◆ **EXERCISE REQUIREMENTS**: Quote word for word the lines below, beginning with the first and ending with the one that has "in consistency reader.</span></span>". Drop the pictures.

◆ **RECORDS SUPPLIED**:
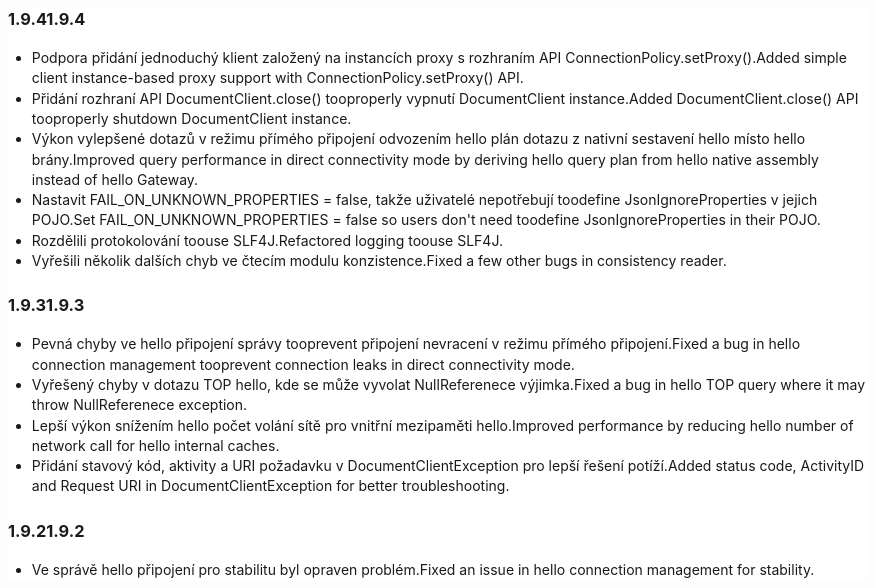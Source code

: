 ### <a name="a-name194194"></a><span data-ttu-id="44cdd-148"><a name="1.9.4"/>1.9.4</span><span class="sxs-lookup"><span data-stu-id="44cdd-148"><a name="1.9.4"/>1.9.4</span></span>
* <span data-ttu-id="44cdd-149">Podpora přidání jednoduchý klient založený na instancích proxy s rozhraním API ConnectionPolicy.setProxy().</span><span class="sxs-lookup"><span data-stu-id="44cdd-149">Added simple client instance-based proxy support with ConnectionPolicy.setProxy() API.</span></span>
* <span data-ttu-id="44cdd-150">Přidání rozhraní API DocumentClient.close() tooproperly vypnutí DocumentClient instance.</span><span class="sxs-lookup"><span data-stu-id="44cdd-150">Added DocumentClient.close() API tooproperly shutdown DocumentClient instance.</span></span>
* <span data-ttu-id="44cdd-151">Výkon vylepšené dotazů v režimu přímého připojení odvozením hello plán dotazu z nativní sestavení hello místo hello brány.</span><span class="sxs-lookup"><span data-stu-id="44cdd-151">Improved query performance in direct connectivity mode by deriving hello query plan from hello native assembly instead of hello Gateway.</span></span>
* <span data-ttu-id="44cdd-152">Nastavit FAIL_ON_UNKNOWN_PROPERTIES = false, takže uživatelé nepotřebují toodefine JsonIgnoreProperties v jejich POJO.</span><span class="sxs-lookup"><span data-stu-id="44cdd-152">Set FAIL_ON_UNKNOWN_PROPERTIES = false so users don't need toodefine JsonIgnoreProperties in their POJO.</span></span>
* <span data-ttu-id="44cdd-153">Rozdělili protokolování toouse SLF4J.</span><span class="sxs-lookup"><span data-stu-id="44cdd-153">Refactored logging toouse SLF4J.</span></span>
* <span data-ttu-id="44cdd-154">Vyřešili několik dalších chyb ve čtecím modulu konzistence.</span><span class="sxs-lookup"><span data-stu-id="44cdd-154">Fixed a few other bugs in consistency reader.</span></span>

### <a name="a-name193193"></a><span data-ttu-id="44cdd-155"><a name="1.9.3"/>1.9.3</span><span class="sxs-lookup"><span data-stu-id="44cdd-155"><a name="1.9.3"/>1.9.3</span></span>
* <span data-ttu-id="44cdd-156">Pevná chyby ve hello připojení správy tooprevent připojení nevracení v režimu přímého připojení.</span><span class="sxs-lookup"><span data-stu-id="44cdd-156">Fixed a bug in hello connection management tooprevent connection leaks in direct connectivity mode.</span></span>
* <span data-ttu-id="44cdd-157">Vyřešený chyby v dotazu TOP hello, kde se může vyvolat NullReferenece výjimka.</span><span class="sxs-lookup"><span data-stu-id="44cdd-157">Fixed a bug in hello TOP query where it may throw NullReferenece exception.</span></span>
* <span data-ttu-id="44cdd-158">Lepší výkon snížením hello počet volání sítě pro vnitřní mezipaměti hello.</span><span class="sxs-lookup"><span data-stu-id="44cdd-158">Improved performance by reducing hello number of network call for hello internal caches.</span></span>
* <span data-ttu-id="44cdd-159">Přidání stavový kód, aktivity a URI požadavku v DocumentClientException pro lepší řešení potíží.</span><span class="sxs-lookup"><span data-stu-id="44cdd-159">Added status code, ActivityID and Request URI in DocumentClientException for better troubleshooting.</span></span>

### <a name="a-name192192"></a><span data-ttu-id="44cdd-160"><a name="1.9.2"/>1.9.2</span><span class="sxs-lookup"><span data-stu-id="44cdd-160"><a name="1.9.2"/>1.9.2</span></span>
* <span data-ttu-id="44cdd-161">Ve správě hello připojení pro stabilitu byl opraven problém.</span><span class="sxs-lookup"><span data-stu-id="44cdd-161">Fixed an issue in hello connection management for stability.</span></span>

◆ **RESULT**:
Source code

: ### <a name="a-name194194"></a><span data-ttu-id="44cdd-148"><a name="1.9.4"/>1.9.4</span><span class="sxs-lookup"><span data-stu-id="44cdd-148"><a name="1.9.4"/>1.9.4</span></span>
* <span data-ttu-id="44cdd-149">Podpora přidání jednoduchý klient založený na instancích proxy s rozhraním API ConnectionPolicy.setProxy().</span><span class="sxs-lookup"><span data-stu-id="44cdd-149">Added simple client instance-based proxy support with ConnectionPolicy.setProxy() API.</span></span>
* <span data-ttu-id="44cdd-150">Přidání rozhraní API DocumentClient.close() tooproperly vypnutí DocumentClient instance.</span><span class="sxs-lookup"><span data-stu-id="44cdd-150">Added DocumentClient.close() API tooproperly shutdown DocumentClient instance.</span></span>
* <span data-ttu-id="44cdd-151">Výkon vylepšené dotazů v režimu přímého připojení odvozením hello plán dotazu z nativní sestavení hello místo hello brány.</span><span class="sxs-lookup"><span data-stu-id="44cdd-151">Improved query performance in direct connectivity mode by deriving hello query plan from hello native assembly instead of hello Gateway.</span></span>
* <span data-ttu-id="44cdd-152">Nastavit FAIL_ON_UNKNOWN_PROPERTIES = false, takže uživatelé nepotřebují toodefine JsonIgnoreProperties v jejich POJO.</span><span class="sxs-lookup"><span data-stu-id="44cdd-152">Set FAIL_ON_UNKNOWN_PROPERTIES = false so users don't need toodefine JsonIgnoreProperties in their POJO.</span></span>
* <span data-ttu-id="44cdd-153">Rozdělili protokolování toouse SLF4J.</span><span class="sxs-lookup"><span data-stu-id="44cdd-153">Refactored logging toouse SLF4J.</span></span>
* <span data-ttu-id="44cdd-154">Vyřešili několik dalších chyb ve čtecím modulu konzistence.</span><span class="sxs-lookup"><span data-stu-id="44cdd-154">Fixed a few other bugs in consistency reader.</span></span>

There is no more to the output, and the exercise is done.